In this case I went with a looser translation. Changing participles to indicative English comprises most of my changes.
The deeds of his father displeased Mycerinus; so he opened up the temples and sent forth the people, worn down to the extremity of hardship, against their doings and sacrifices; and for the people he made the fairest judgments of all the kings. But although Mycerinus was kind toward his citizens and attended to these things, his daughter experienced the foremost of hardships, dying, she who was the only child born to him in his household. And after the suffering of his daughter, a second thing happened to this king as follows. An oracle came to him from the city, Buto, that after living six years, he was destined to die on the seventh. He took it badly, and sent to the oracle a reproach for the god, casting blame in turn, “My father and uncle, not only did they close off the temples and forget the gods, but they also ruined the people, yet they lived for many years; I, on the other hand, despite being pious, I am destined soon to die.”

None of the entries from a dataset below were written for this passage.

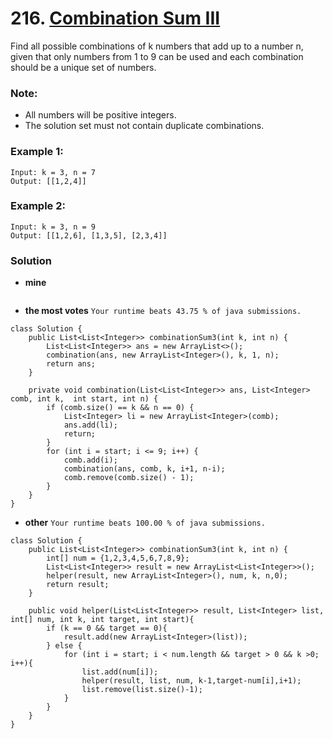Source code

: # 216. [Combination Sum III](https://leetcode.com/problems/combination-sum-iii/description/)

Find all possible combinations of k numbers that add up to a number n, given that only numbers from 1 to 9 can be used and each combination should be a unique set of numbers.

### Note:
* All numbers will be positive integers.
* The solution set must not contain duplicate combinations.

### Example 1:
    Input: k = 3, n = 7
    Output: [[1,2,4]]

### Example 2:
    Input: k = 3, n = 9
    Output: [[1,2,6], [1,3,5], [2,3,4]]

### Solution

* **mine**
```
```

* **the most votes** `Your runtime beats 43.75 % of java submissions.`
```
class Solution {
    public List<List<Integer>> combinationSum3(int k, int n) {
        List<List<Integer>> ans = new ArrayList<>();
        combination(ans, new ArrayList<Integer>(), k, 1, n);
        return ans;
    }

    private void combination(List<List<Integer>> ans, List<Integer> comb, int k,  int start, int n) {
        if (comb.size() == k && n == 0) {
            List<Integer> li = new ArrayList<Integer>(comb);
            ans.add(li);
            return;
        }
        for (int i = start; i <= 9; i++) {
            comb.add(i);
            combination(ans, comb, k, i+1, n-i);
            comb.remove(comb.size() - 1);
        }
    }
}
```

* **other** `Your runtime beats 100.00 % of java submissions.`
```
class Solution {
    public List<List<Integer>> combinationSum3(int k, int n) {
        int[] num = {1,2,3,4,5,6,7,8,9};
        List<List<Integer>> result = new ArrayList<List<Integer>>();
        helper(result, new ArrayList<Integer>(), num, k, n,0);
        return result;
    }

    public void helper(List<List<Integer>> result, List<Integer> list, int[] num, int k, int target, int start){
        if (k == 0 && target == 0){
            result.add(new ArrayList<Integer>(list));
        } else {
            for (int i = start; i < num.length && target > 0 && k >0; i++){
                list.add(num[i]);
                helper(result, list, num, k-1,target-num[i],i+1);
                list.remove(list.size()-1);
            }
        }
    }
}
```
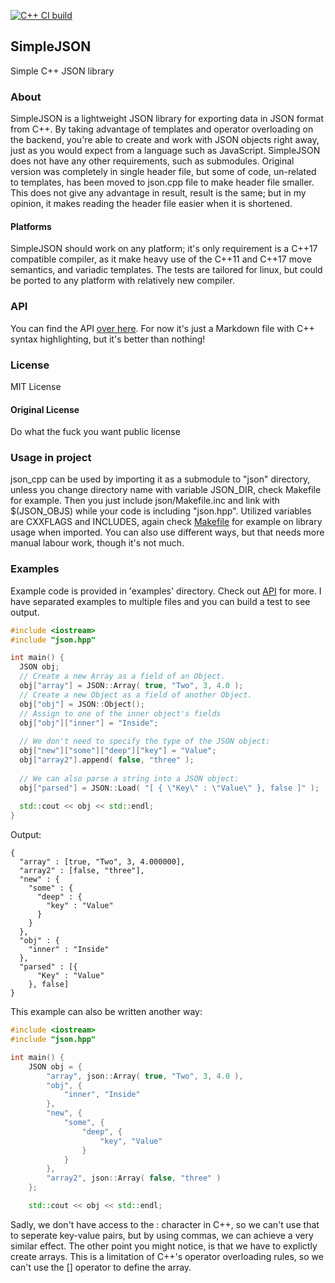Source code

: [![C++ CI build](https://github.com/oskarirauta/json_cpp/actions/workflows/build.yml/badge.svg)](https://github.com/oskarirauta/json_cpp/actions/workflows/build.yml)

## SimpleJSON
Simple C++ JSON library

### About
SimpleJSON is a lightweight JSON library for exporting data in JSON format from C++.
By taking advantage of templates and operator overloading on the backend, you're able to create and work with JSON objects right away, just as you would
expect from a language such as JavaScript. 
SimpleJSON does not have any other requirements, such as submodules. Original version was completely in single header
file, but some of code, un-related to templates, has been moved to json.cpp file to make header file smaller. This does
not give any advantage in result, result is the same; but in my opinion, it makes reading the header file easier when it is shortened.

#### Platforms
SimpleJSON should work on any platform; it's only requirement is a C++17 compatible compiler, as it make heavy use of the C++11 and C++17
move semantics, and variadic templates. The tests are tailored for linux, but could be ported to any platform with relatively new compiler.

### API
You can find the API [over here](API.md). For now it's just a Markdown file with C++ syntax highlighting, but it's better than nothing!

### License
MIT License

#### Original License
Do what the fuck you want public license 

### Usage in project
json_cpp can be used by importing it as a submodule to "json" directory, unless you change
directory name with variable JSON_DIR, check Makefile for example.
Then you just include json/Makefile.inc and link with $(JSON_OBJS) while your code
is including "json.hpp". Utilized variables are CXXFLAGS and INCLUDES, again check
[Makefile](Makefile) for example on library usage when imported.
You can also use different ways, but that needs more manual labour work, though
it's not much.

### Examples
Example code is provided in 'examples' directory. Check out [API](API.md) for more.
I have separated examples to multiple files and you can build a test to see output.

```cpp
#include <iostream>
#include "json.hpp"

int main() {
  JSON obj;
  // Create a new Array as a field of an Object.
  obj["array"] = JSON::Array( true, "Two", 3, 4.0 );
  // Create a new Object as a field of another Object.
  obj["obj"] = JSON::Object();
  // Assign to one of the inner object's fields
  obj["obj"]["inner"] = "Inside";
  
  // We don't need to specify the type of the JSON object:
  obj["new"]["some"]["deep"]["key"] = "Value";
  obj["array2"].append( false, "three" );
  
  // We can also parse a string into a JSON object:
  obj["parsed"] = JSON::Load( "[ { \"Key\" : \"Value\" }, false ]" );
  
  std::cout << obj << std::endl;
}
```

Output:
``` 
{
  "array" : [true, "Two", 3, 4.000000],
  "array2" : [false, "three"],
  "new" : {
    "some" : {
      "deep" : {
        "key" : "Value"
      }
    }
  },
  "obj" : {
    "inner" : "Inside"
  },
  "parsed" : [{
      "Key" : "Value"
    }, false]
}
```

This example can also be written another way:
```cpp
#include <iostream>
#include "json.hpp"

int main() {
    JSON obj = {
        "array", json::Array( true, "Two", 3, 4.0 ),
        "obj", {
            "inner", "Inside"
        },
        "new", { 
            "some", { 
                "deep", { 
                    "key", "Value" 
                } 
            } 
        },
        "array2", json::Array( false, "three" )
    };

    std::cout << obj << std::endl;
```

Sadly, we don't have access to the : character in C++, so we can't use that to seperate key-value pairs, but by using commas,
we can achieve a very similar effect. The other point you might notice, is that we have to explictly create arrays.
This is a limitation of C++'s operator overloading rules, so we can't use the [] operator to define the array.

From the shrine there came to him a second [oracle], saying, “For this very reason, your life hastens to an end. For you have not done that which was necessary to do. For Egypt must be afflicted for fifty years and one hundred. The two kings who came before you learned this, but not you.”
When Mycerinus heard this, since some of his punishments had already been assigned, he had many lamps made for himself, and lit them whenever night fell, and he drank and made merry, never relaxing, neither day nor night, [often] wandering into the marshes and groves, wherever in the world he had learned were places most suitable to pleasure. He contrived these things, wishing to prove the oracle fooled, so that he might have twelve years instead of six years by making days of the nights.